— DATASET RECORDS —

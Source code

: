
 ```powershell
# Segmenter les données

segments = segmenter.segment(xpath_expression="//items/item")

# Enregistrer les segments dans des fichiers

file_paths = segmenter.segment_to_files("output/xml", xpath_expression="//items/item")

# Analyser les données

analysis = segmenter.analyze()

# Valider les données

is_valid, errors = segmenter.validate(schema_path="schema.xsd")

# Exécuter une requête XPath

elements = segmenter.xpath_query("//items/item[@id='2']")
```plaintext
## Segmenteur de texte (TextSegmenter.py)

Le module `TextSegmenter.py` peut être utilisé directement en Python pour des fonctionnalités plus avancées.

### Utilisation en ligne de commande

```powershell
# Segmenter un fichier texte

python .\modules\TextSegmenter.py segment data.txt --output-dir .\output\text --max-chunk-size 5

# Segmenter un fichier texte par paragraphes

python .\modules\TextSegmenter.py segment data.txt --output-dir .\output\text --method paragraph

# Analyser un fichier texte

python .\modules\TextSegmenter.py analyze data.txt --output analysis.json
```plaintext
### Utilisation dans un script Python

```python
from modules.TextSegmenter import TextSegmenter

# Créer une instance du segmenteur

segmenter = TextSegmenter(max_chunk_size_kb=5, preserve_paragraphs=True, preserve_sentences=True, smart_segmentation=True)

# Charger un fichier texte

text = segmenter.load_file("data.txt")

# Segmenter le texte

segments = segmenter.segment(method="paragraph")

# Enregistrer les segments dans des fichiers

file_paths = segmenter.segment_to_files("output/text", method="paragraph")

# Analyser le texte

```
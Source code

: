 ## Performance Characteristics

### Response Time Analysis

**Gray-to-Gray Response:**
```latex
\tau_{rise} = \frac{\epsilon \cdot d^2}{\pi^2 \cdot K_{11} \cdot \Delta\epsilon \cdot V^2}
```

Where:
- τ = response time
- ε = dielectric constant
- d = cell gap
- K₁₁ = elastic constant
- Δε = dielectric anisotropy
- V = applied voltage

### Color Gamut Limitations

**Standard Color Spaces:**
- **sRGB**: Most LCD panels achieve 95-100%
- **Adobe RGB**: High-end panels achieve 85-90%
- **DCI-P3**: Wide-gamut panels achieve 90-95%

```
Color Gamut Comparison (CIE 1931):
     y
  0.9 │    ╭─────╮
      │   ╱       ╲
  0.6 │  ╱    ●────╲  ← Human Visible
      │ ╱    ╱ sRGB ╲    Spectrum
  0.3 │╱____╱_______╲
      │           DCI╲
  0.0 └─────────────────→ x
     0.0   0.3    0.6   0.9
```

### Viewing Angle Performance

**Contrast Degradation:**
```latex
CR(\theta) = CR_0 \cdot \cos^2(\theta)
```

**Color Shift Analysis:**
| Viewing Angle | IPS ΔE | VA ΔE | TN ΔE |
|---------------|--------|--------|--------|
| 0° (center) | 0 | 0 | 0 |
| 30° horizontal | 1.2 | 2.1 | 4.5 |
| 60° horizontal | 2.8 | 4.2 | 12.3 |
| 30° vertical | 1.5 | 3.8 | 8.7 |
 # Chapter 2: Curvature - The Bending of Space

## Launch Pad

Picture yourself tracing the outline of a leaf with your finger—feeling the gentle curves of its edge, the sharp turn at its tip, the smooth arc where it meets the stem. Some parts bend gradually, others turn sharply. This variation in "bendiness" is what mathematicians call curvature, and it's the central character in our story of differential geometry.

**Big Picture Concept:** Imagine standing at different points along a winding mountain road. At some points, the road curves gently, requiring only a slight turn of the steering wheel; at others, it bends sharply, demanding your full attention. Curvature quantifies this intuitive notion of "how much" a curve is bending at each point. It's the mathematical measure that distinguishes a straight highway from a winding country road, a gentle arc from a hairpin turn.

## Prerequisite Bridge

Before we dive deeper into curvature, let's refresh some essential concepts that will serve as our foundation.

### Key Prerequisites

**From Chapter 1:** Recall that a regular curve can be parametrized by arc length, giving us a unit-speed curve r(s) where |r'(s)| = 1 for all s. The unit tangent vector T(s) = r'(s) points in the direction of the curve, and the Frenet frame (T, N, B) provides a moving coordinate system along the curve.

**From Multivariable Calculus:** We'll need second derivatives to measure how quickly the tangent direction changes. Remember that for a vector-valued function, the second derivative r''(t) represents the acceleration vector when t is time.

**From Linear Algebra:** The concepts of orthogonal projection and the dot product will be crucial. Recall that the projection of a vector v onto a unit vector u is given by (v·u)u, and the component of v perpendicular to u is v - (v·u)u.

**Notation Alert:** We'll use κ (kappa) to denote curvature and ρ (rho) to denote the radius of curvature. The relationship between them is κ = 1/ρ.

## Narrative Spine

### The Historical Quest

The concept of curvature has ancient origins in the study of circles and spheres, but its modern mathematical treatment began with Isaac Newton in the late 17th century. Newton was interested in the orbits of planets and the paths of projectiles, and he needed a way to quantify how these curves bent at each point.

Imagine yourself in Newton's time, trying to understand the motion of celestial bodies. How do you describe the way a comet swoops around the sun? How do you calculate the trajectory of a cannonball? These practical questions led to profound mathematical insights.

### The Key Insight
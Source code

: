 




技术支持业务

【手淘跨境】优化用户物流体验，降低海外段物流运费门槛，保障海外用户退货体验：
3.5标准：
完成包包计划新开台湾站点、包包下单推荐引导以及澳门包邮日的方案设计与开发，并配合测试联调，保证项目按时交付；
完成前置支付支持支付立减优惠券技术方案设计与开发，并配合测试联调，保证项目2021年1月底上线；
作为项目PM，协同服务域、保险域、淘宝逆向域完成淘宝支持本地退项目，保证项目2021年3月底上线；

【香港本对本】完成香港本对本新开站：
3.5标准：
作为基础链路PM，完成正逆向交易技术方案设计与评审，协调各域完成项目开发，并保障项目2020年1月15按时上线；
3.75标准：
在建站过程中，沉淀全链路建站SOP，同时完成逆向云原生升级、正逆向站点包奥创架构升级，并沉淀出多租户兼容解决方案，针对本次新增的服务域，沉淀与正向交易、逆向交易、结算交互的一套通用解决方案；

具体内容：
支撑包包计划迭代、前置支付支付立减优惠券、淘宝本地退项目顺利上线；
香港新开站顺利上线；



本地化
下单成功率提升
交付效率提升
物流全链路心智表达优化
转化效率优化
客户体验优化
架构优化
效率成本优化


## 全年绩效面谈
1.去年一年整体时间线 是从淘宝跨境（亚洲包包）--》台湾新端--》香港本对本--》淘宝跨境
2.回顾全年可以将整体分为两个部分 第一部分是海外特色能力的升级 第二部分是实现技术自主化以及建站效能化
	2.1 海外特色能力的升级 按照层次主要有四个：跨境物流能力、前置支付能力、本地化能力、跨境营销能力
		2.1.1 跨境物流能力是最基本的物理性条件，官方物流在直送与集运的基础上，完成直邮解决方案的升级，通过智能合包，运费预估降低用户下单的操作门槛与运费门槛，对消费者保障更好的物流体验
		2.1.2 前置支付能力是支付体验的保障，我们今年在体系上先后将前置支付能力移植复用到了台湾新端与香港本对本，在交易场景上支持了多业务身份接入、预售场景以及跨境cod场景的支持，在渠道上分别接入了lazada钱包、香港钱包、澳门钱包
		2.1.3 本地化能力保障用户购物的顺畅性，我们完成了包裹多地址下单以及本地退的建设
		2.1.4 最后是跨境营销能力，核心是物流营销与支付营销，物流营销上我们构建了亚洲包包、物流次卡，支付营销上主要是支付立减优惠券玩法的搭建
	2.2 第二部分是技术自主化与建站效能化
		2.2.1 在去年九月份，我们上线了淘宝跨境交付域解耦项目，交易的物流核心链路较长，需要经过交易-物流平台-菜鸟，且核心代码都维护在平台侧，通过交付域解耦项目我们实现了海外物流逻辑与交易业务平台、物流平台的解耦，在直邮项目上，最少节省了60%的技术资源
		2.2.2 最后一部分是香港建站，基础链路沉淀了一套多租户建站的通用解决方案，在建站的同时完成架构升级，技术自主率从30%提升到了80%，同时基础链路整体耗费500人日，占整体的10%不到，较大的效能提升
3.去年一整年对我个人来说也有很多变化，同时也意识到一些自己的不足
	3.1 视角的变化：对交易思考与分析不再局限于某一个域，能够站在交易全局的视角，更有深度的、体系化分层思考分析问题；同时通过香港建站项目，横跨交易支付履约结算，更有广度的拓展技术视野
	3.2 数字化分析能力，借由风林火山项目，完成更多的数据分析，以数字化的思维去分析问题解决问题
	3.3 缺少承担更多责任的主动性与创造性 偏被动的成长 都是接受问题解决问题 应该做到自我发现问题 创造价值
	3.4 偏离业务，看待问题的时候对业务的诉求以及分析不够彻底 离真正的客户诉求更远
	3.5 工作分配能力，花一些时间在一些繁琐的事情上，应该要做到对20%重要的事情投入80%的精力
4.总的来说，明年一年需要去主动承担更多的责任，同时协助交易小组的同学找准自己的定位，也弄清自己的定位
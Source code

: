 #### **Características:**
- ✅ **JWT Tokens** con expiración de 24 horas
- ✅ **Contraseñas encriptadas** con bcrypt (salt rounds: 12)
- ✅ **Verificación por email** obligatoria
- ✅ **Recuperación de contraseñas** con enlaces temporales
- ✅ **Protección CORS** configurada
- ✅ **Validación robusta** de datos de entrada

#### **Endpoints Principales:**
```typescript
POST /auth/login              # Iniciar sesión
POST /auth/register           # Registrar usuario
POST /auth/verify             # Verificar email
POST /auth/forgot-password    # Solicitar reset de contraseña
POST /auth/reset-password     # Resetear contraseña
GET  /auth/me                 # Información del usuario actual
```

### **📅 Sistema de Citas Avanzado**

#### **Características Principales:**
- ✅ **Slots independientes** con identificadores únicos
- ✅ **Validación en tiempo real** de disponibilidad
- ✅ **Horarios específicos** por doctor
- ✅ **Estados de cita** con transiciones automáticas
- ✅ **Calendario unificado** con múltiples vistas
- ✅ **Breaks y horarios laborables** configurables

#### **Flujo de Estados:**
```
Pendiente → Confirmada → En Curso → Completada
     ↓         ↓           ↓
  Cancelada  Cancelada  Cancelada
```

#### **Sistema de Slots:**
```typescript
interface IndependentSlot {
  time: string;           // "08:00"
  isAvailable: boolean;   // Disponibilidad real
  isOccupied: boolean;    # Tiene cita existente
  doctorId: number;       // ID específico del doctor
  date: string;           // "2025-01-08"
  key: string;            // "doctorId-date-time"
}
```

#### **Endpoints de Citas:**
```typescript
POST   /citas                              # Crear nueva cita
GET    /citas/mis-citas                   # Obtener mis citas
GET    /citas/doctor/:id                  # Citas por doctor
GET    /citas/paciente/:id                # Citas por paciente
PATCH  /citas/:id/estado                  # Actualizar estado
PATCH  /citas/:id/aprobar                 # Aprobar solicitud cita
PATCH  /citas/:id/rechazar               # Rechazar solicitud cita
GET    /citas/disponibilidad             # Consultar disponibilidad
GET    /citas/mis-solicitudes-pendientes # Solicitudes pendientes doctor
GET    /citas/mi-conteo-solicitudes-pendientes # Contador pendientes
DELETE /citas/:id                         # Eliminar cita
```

— BRIEF —
Return each line of the listing that holds the string "solicitudes".

— WRITTEN RESPONSE —
GET    /citas/mis-solicitudes-pendientes # Solicitudes pendientes doctor
GET    /citas/mi-conteo-solicitudes-pendientes # Contador pendientes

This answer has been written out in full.